To monitor the progress of your harvest scroll down until you see the cell containing harvester.harvest()
. Beneath it you should see a progress bar that tells you how many articles have been saved.
Once the harvest is complete, the progress bar will turn green, and a link will appear to download all the harvested data as a zip file.
Understanding your data#
STOP! Save your data now!
Before you do anything else, click on the ‘Download results’ link to download the harvested data as a zip file. Save it with you other research data and make sure it’s properly backed up. You might want to repeat this analysis sometime in the future, so it’s important to have access to the original data, especially given that Trove itself is changing all the time.

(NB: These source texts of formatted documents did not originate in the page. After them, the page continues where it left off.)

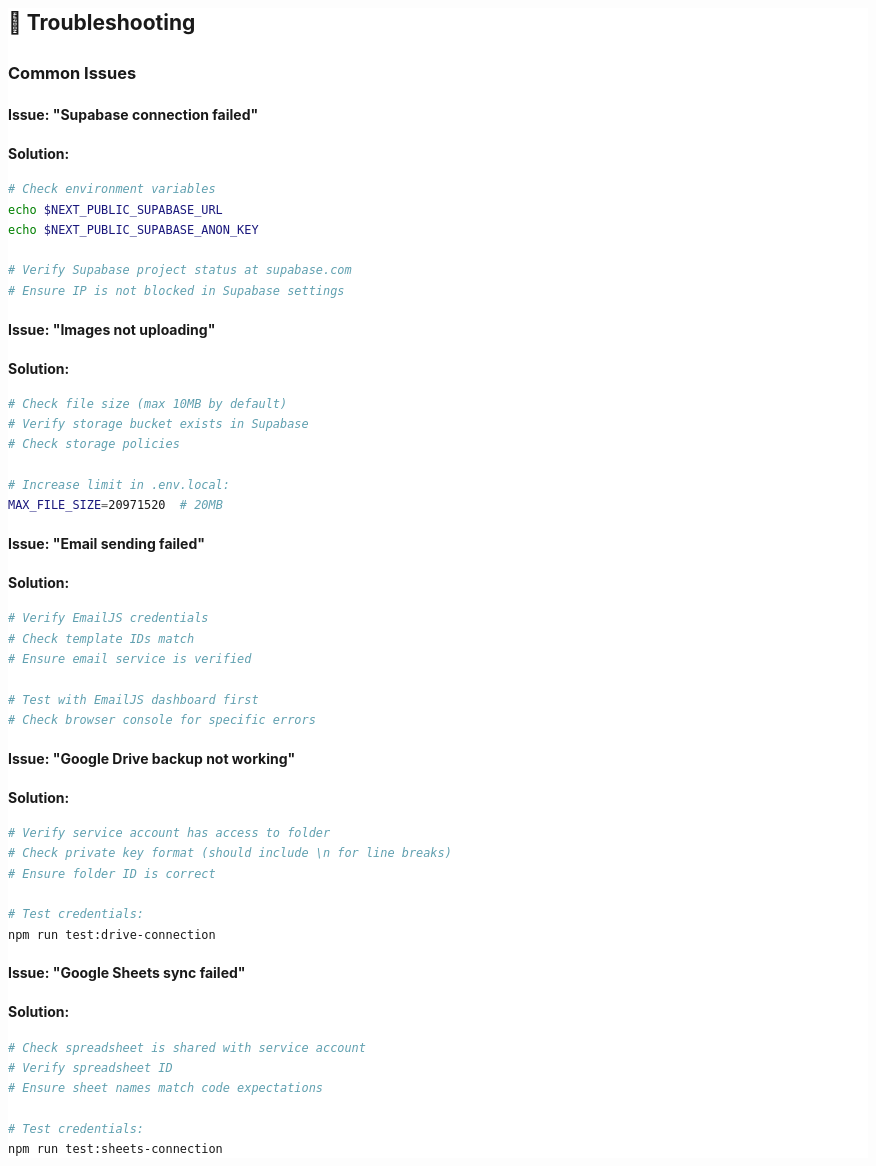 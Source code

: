 
## 🐛 Troubleshooting

### Common Issues

#### Issue: "Supabase connection failed"
**Solution:**
```bash
# Check environment variables
echo $NEXT_PUBLIC_SUPABASE_URL
echo $NEXT_PUBLIC_SUPABASE_ANON_KEY

# Verify Supabase project status at supabase.com
# Ensure IP is not blocked in Supabase settings
```

#### Issue: "Images not uploading"
**Solution:**
```bash
# Check file size (max 10MB by default)
# Verify storage bucket exists in Supabase
# Check storage policies

# Increase limit in .env.local:
MAX_FILE_SIZE=20971520  # 20MB
```

#### Issue: "Email sending failed"
**Solution:**
```bash
# Verify EmailJS credentials
# Check template IDs match
# Ensure email service is verified

# Test with EmailJS dashboard first
# Check browser console for specific errors
```

#### Issue: "Google Drive backup not working"
**Solution:**
```bash
# Verify service account has access to folder
# Check private key format (should include \n for line breaks)
# Ensure folder ID is correct

# Test credentials:
npm run test:drive-connection
```

#### Issue: "Google Sheets sync failed"
**Solution:**
```bash
# Check spreadsheet is shared with service account
# Verify spreadsheet ID
# Ensure sheet names match code expectations

# Test credentials:
npm run test:sheets-connection
```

You can start exploring your harvested data in the Jupyter Lab interface. By default, the Harvester saves its outputs in the data
directory. Double click on the data
directory in the file browser to open it.
Individual harvests are named according to the date and time they were started. Within the data directory you should see a directory that starts with the current year, for example 20240527055711
. Double click on the directory to open your harvest.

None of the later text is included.